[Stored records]
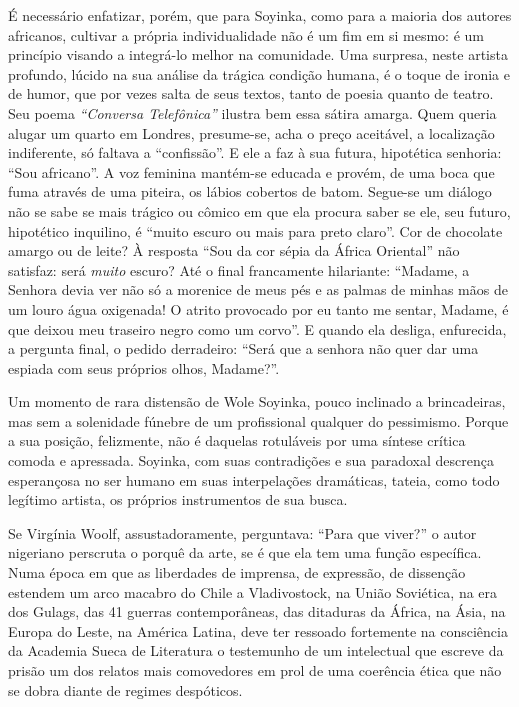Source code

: \documentclass[
  letterpaper,
  DIV=11,
  numbers=noendperiod]{scrreprt}
\begin{document}
É necessário enfatizar, porém, que para Soyinka, como para a maioria dos
autores africanos, cultivar a própria individualidade não é um fim em si
mesmo: é um princípio visando a integrá-lo melhor na comunidade. Uma
surpresa, neste artista profundo, lúcido na sua análise da trágica
condição humana, é o toque de ironia e de humor, que por vezes salta de
seus textos, tanto de poesia quanto de teatro. Seu poema
\emph{``Conversa Telefônica''} ilustra bem essa sátira amarga. Quem
queria alugar um quarto em Londres, presume-se, acha o preço aceitável,
a localização indiferente, só faltava a ``confissão''. E ele a faz à sua
futura, hipotética senhoria: ``Sou africano''. A voz feminina mantém-se
educada e provém, de uma boca que fuma através de uma piteira, os lábios
cobertos de batom. Segue-se um diálogo não se sabe se mais trágico ou
cômico em que ela procura saber se ele, seu futuro, hipotético
inquilino, é ``muito escuro ou mais para preto claro''. Cor de chocolate
amargo ou de leite? À resposta ``Sou da cor sépia da África Oriental''
não satisfaz: será \emph{muito} escuro? Até o final francamente
hilariante: ``Madame, a Senhora devia ver não só a morenice de meus pés
e as palmas de minhas mãos de um louro água oxigenada! O atrito
provocado por eu tanto me sentar, Madame, é que deixou meu traseiro
negro como um corvo''. E quando ela desliga, enfurecida, a pergunta
final, o pedido derradeiro: ``Será que a senhora não quer dar uma
espiada com seus próprios olhos, Madame?''.

Um momento de rara distensão de Wole Soyinka, pouco inclinado a
brincadeiras, mas sem a solenidade fúnebre de um profissional qualquer
do pessimismo. Porque a sua posição, felizmente, não é daquelas
rotuláveis por uma síntese crítica comoda e apressada. Soyinka, com suas
contradições e sua paradoxal descrença esperançosa no ser humano em suas
interpelações dramáticas, tateia, como todo legítimo artista, os
próprios instrumentos de sua busca.

Se Virgínia Woolf, assustadoramente, perguntava: ``Para que viver?'' o
autor nigeriano perscruta o porquê da arte, se é que ela tem uma função
específica. Numa época em que as liberdades de imprensa, de expressão,
de dissenção estendem um arco macabro do Chile a Vladivostock, na União
Soviética, na era dos Gulags, das 41 guerras contemporâneas, das
ditaduras da África, na Ásia, na Europa do Leste, na América Latina,
deve ter ressoado fortemente na consciência da Academia Sueca de
Literatura o testemunho de um intelectual que escreve da prisão um dos
relatos mais comovedores em prol de uma coerência ética que não se dobra
diante de regimes despóticos.
\end{document}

**Your assignment**: Of the lines in the data, report each one containing the string "Soyinka".

**Solution to this exercise**:
É necessário enfatizar, porém, que para Soyinka, como para a maioria dos
Um momento de rara distensão de Wole Soyinka, pouco inclinado a
rotuláveis por uma síntese crítica comoda e apressada. Soyinka, com suas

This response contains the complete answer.